Wednesday, February 4, 2009

Amazon launches casual games site

Amazon announced the launch of their casual games download site. They bought Reflexive a while back, and so this wasn't unexpected, but it certainly is going to shake things up a bit in the casual games space, if not in the games digital distribution space in general. Some things to note:

  • The downloads are priced at $9.95 for most downloads and $6.99 for back catalog. This vs the $19.95 that is common in much of the casual games space. (e.g. Jewel Quest III on Amazon, vs MSN). Lots of sites have played with lower pricing but usually as a promotion, on select titles, etc. This is an outright assault on the $19.95 price point that's going to have impact, if not kill it entirely.
  • They are offering downloads, but no free play on the web (ad-supported), no subscription offering, no other business models for monetizing games.
  • There are a couple notable absences from the catalog (perhaps related to the pricing?). No Popcap content. No Playfirst content (Flo is a no-show!). No EA Casual Hasbro licenses. Hold the line guys! (uh, ya, good luck with that)
  •  While these are all casual game downloads, note that it doesn't say "casual" anywhere. Just 'game downloads'. There's no reason they can't get into digital distribution of large download game titles if they feel the money is there.
Ok, so to quote my fave line from Burn After Reading, so what have we learned?
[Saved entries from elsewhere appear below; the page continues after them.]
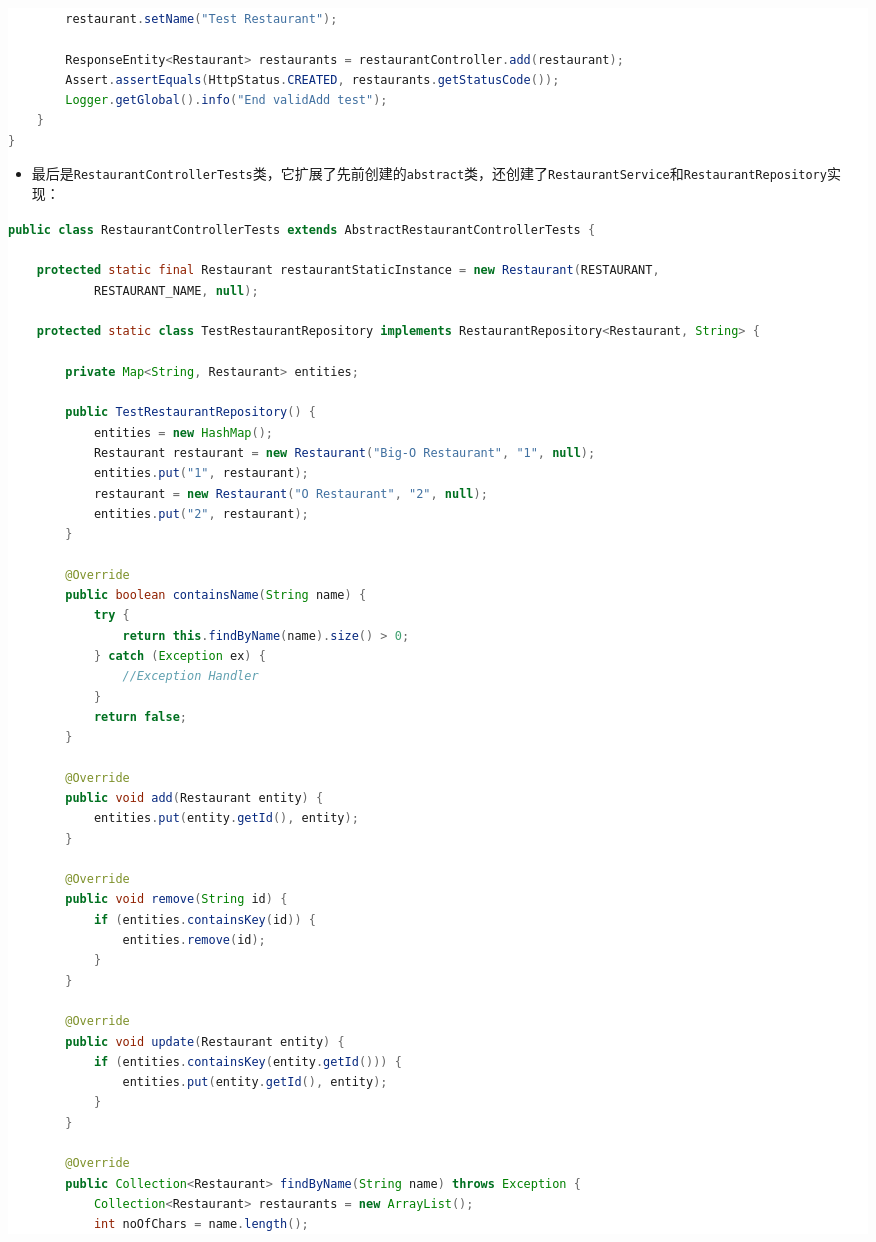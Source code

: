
 ```java
        restaurant.setName("Test Restaurant"); 

        ResponseEntity<Restaurant> restaurants = restaurantController.add(restaurant); 
        Assert.assertEquals(HttpStatus.CREATED, restaurants.getStatusCode()); 
        Logger.getGlobal().info("End validAdd test"); 
    } 
} 
```

*   最后是`RestaurantControllerTests`类，它扩展了先前创建的`abstract`类，还创建了`RestaurantService`和`RestaurantRepository`实现：

```java
public class RestaurantControllerTests extends AbstractRestaurantControllerTests { 

    protected static final Restaurant restaurantStaticInstance = new Restaurant(RESTAURANT, 
            RESTAURANT_NAME, null); 

    protected static class TestRestaurantRepository implements RestaurantRepository<Restaurant, String> { 

        private Map<String, Restaurant> entities; 

        public TestRestaurantRepository() { 
            entities = new HashMap(); 
            Restaurant restaurant = new Restaurant("Big-O Restaurant", "1", null); 
            entities.put("1", restaurant); 
            restaurant = new Restaurant("O Restaurant", "2", null); 
            entities.put("2", restaurant); 
        } 

        @Override 
        public boolean containsName(String name) { 
            try { 
                return this.findByName(name).size() > 0; 
            } catch (Exception ex) { 
                //Exception Handler 
            } 
            return false; 
        } 

        @Override 
        public void add(Restaurant entity) { 
            entities.put(entity.getId(), entity); 
        } 

        @Override 
        public void remove(String id) { 
            if (entities.containsKey(id)) { 
                entities.remove(id); 
            } 
        } 

        @Override 
        public void update(Restaurant entity) { 
            if (entities.containsKey(entity.getId())) { 
                entities.put(entity.getId(), entity); 
            } 
        } 

        @Override 
        public Collection<Restaurant> findByName(String name) throws Exception { 
            Collection<Restaurant> restaurants = new ArrayList(); 
            int noOfChars = name.length(); 
```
Amazon's entry marks the entry by a very large etailer into the games download market. If you distribute content this way, or plan to, take note. If you are an etailer or distributor (Steam, MSN Games, Oberon, etc) take note if you haven't already.

It's a really good time to think hard about who you are and what your core strengths are. e.g.
  • Amazon is an etailer that offers games for purchase. It's a store. They have great transactional tools, and are great at removing hurdles between the customer and the cash register. However, I'd guess they are weaker on understanding their customer's playing habits, preferences, etc, and don't offer other business models for customers to get games. They've also got things like their associates program for referrals and such.
  • MSN, to contrast, is a destination. Once there, users can choose to access games via a number of different models, and the catalog is curated for them based on the MSN communities tastes, etc.
  • Oberon is a distributor. They have unparalleled reach, and can use that to optimize the suggested merchandising their network uses to maximize revenue, they can also offer distribution to game devs and pubs that other people can't.
  • Steam (just to pick a different example), is a service first. One of the elements of that service is that they offer their customers games for sale, but it's worth noting that this isn't the whole offering, just a piece of it. They've also got great 1st party content that customers WILL come in the door for, regardless of what else Amazon or another competitor offers. So long as Steam is the place to come get Gordan Freeman goodness, that's where his fans will come.
Anyhow, I highlight these examples only to make the point that when there's a shakeup of this nature, it's a good time to think about what your core competencies are, and then focus on making those delight your customers.